Work instruction: From the listing below, pull each line that includes "Rendering".
### Available data ###
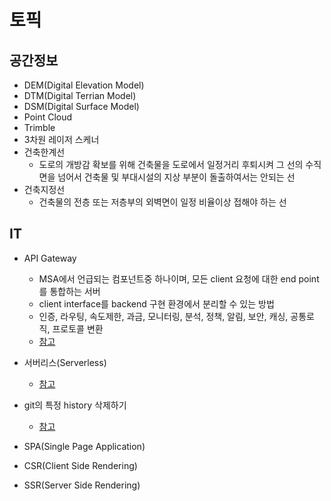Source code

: # 토픽

## 공간정보

* DEM(Digital Elevation Model)
* DTM(Digital Terrian Model)
* DSM(Digital Surface Model)
* Point Cloud
* Trimble
* 3차원 레이저 스케너
* 건축한계선
    * 도로의 개방감 확보를 위해 건축물을 도로에서 일정거리 후퇴시켜 그 선의 수직면을 넘어서 건축물 및 부대시설의 지상 부분이 돌출하여서는 안되는 선
* 건축지정선
    * 건축물의 전층 또는 저층부의 외벽면이 일정 비율이상 접해야 하는 선

## IT
* API Gateway
    * MSA에서 언급되는 컴포넌트중 하나이며, 모든 client 요청에 대한 end point를 통합하는 서버
    * client interface를 backend 구현 환경에서 분리할 수 있는 방법
    * 인증, 라우팅,  속도제한, 과금, 모니터링, 분석, 정책, 알림, 보안, 캐싱, 공통로직, 프로토콜 변환
    * [참고](https://www.redhat.com/ko/topics/api/what-does-an-api-gateway-do)

* 서버리스(Serverless)
    * [참고](https://tecadmin.net/delete-commit-history-in-github/)

* git의 특정 history 삭제하기
    * [참고](https://rtyley.github.io/bfg-repo-cleaner/)

* SPA(Single Page Application)

* CSR(Client Side Rendering)

* SSR(Server Side Rendering)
###
Solution:
* CSR(Client Side Rendering)
* SSR(Server Side Rendering)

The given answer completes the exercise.